Given entries START

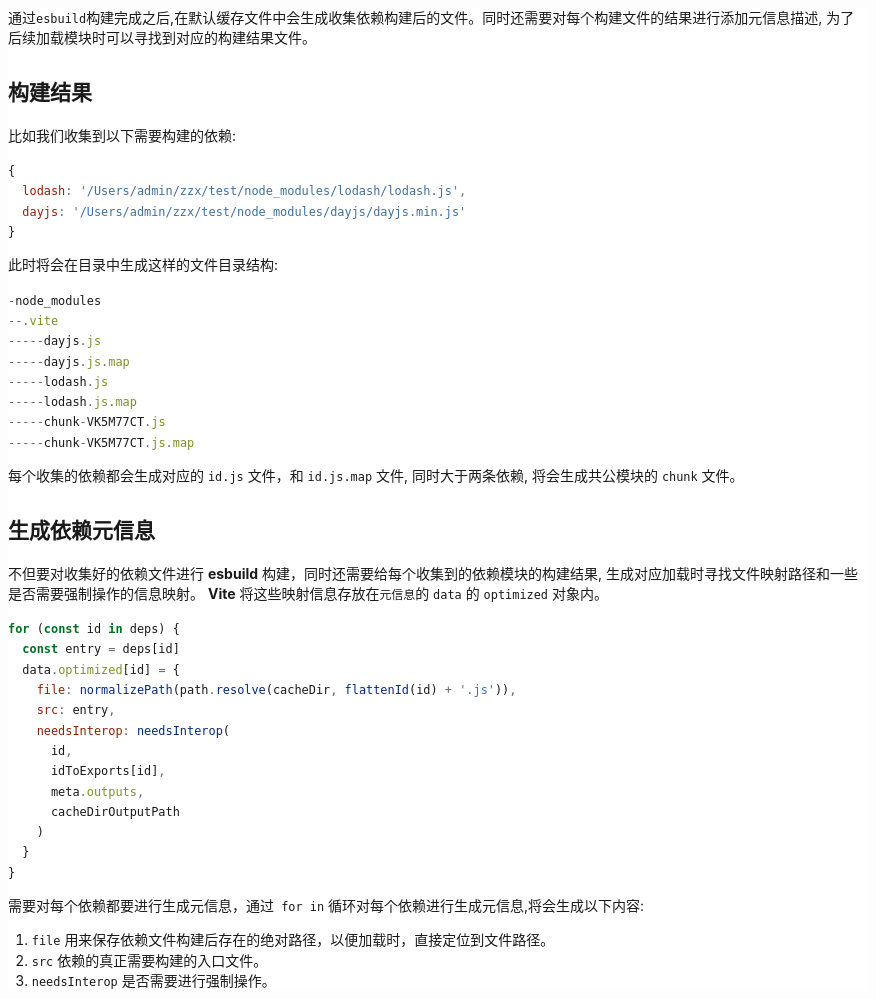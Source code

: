 
通过`esbuild`构建完成之后,在默认缓存文件中会生成收集依赖构建后的文件。同时还需要对每个构建文件的结果进行添加元信息描述, 为了后续加载模块时可以寻找到对应的构建结果文件。

## 构建结果

比如我们收集到以下需要构建的依赖:

```js
{
  lodash: '/Users/admin/zzx/test/node_modules/lodash/lodash.js',
  dayjs: '/Users/admin/zzx/test/node_modules/dayjs/dayjs.min.js'
}
```

此时将会在目录中生成这样的文件目录结构:

```js
-node_modules
--.vite
-----dayjs.js
-----dayjs.js.map
-----lodash.js
-----lodash.js.map
-----chunk-VK5M77CT.js
-----chunk-VK5M77CT.js.map
```

每个收集的依赖都会生成对应的 `id.js` 文件，和 `id.js.map` 文件, 同时大于两条依赖, 将会生成共公模块的 `chunk` 文件。


## 生成依赖元信息

不但要对收集好的依赖文件进行 **esbuild** 构建，同时还需要给每个收集到的依赖模块的构建结果, 生成对应加载时寻找文件映射路径和一些是否需要强制操作的信息映射。
**Vite** 将这些映射信息存放在`元信息`的 `data` 的 `optimized` 对象内。

```js
for (const id in deps) {
  const entry = deps[id]
  data.optimized[id] = {
    file: normalizePath(path.resolve(cacheDir, flattenId(id) + '.js')),
    src: entry,
    needsInterop: needsInterop(
      id,
      idToExports[id],
      meta.outputs,
      cacheDirOutputPath
    )
  }
}
```

需要对每个依赖都要进行生成元信息，通过` for in` 循环对每个依赖进行生成元信息,将会生成以下内容:

1. `file` 用来保存依赖文件构建后存在的绝对路径，以便加载时，直接定位到文件路径。
2. `src`  依赖的真正需要构建的入口文件。
3. `needsInterop` 是否需要进行强制操作。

Given entries END

§ Work request:
What belongs in the answer is each line above, reproduced exactly, and no picture.

§ Problem solution:
Source code

: 
通过`esbuild`构建完成之后,在默认缓存文件中会生成收集依赖构建后的文件。同时还需要对每个构建文件的结果进行添加元信息描述, 为了后续加载模块时可以寻找到对应的构建结果文件。

## 构建结果

比如我们收集到以下需要构建的依赖:

```js
{
  lodash: '/Users/admin/zzx/test/node_modules/lodash/lodash.js',
  dayjs: '/Users/admin/zzx/test/node_modules/dayjs/dayjs.min.js'
}
```

此时将会在目录中生成这样的文件目录结构:

```js
-node_modules
--.vite
-----dayjs.js
-----dayjs.js.map
-----lodash.js
-----lodash.js.map
-----chunk-VK5M77CT.js
-----chunk-VK5M77CT.js.map
```

每个收集的依赖都会生成对应的 `id.js` 文件，和 `id.js.map` 文件, 同时大于两条依赖, 将会生成共公模块的 `chunk` 文件。


## 生成依赖元信息

不但要对收集好的依赖文件进行 **esbuild** 构建，同时还需要给每个收集到的依赖模块的构建结果, 生成对应加载时寻找文件映射路径和一些是否需要强制操作的信息映射。
**Vite** 将这些映射信息存放在`元信息`的 `data` 的 `optimized` 对象内。

```js
for (const id in deps) {
  const entry = deps[id]
  data.optimized[id] = {
    file: normalizePath(path.resolve(cacheDir, flattenId(id) + '.js')),
    src: entry,
    needsInterop: needsInterop(
      id,
      idToExports[id],
      meta.outputs,
      cacheDirOutputPath
    )
  }
}
```

需要对每个依赖都要进行生成元信息，通过` for in` 循环对每个依赖进行生成元信息,将会生成以下内容:

1. `file` 用来保存依赖文件构建后存在的绝对路径，以便加载时，直接定位到文件路径。
2. `src`  依赖的真正需要构建的入口文件。
3. `needsInterop` 是否需要进行强制操作。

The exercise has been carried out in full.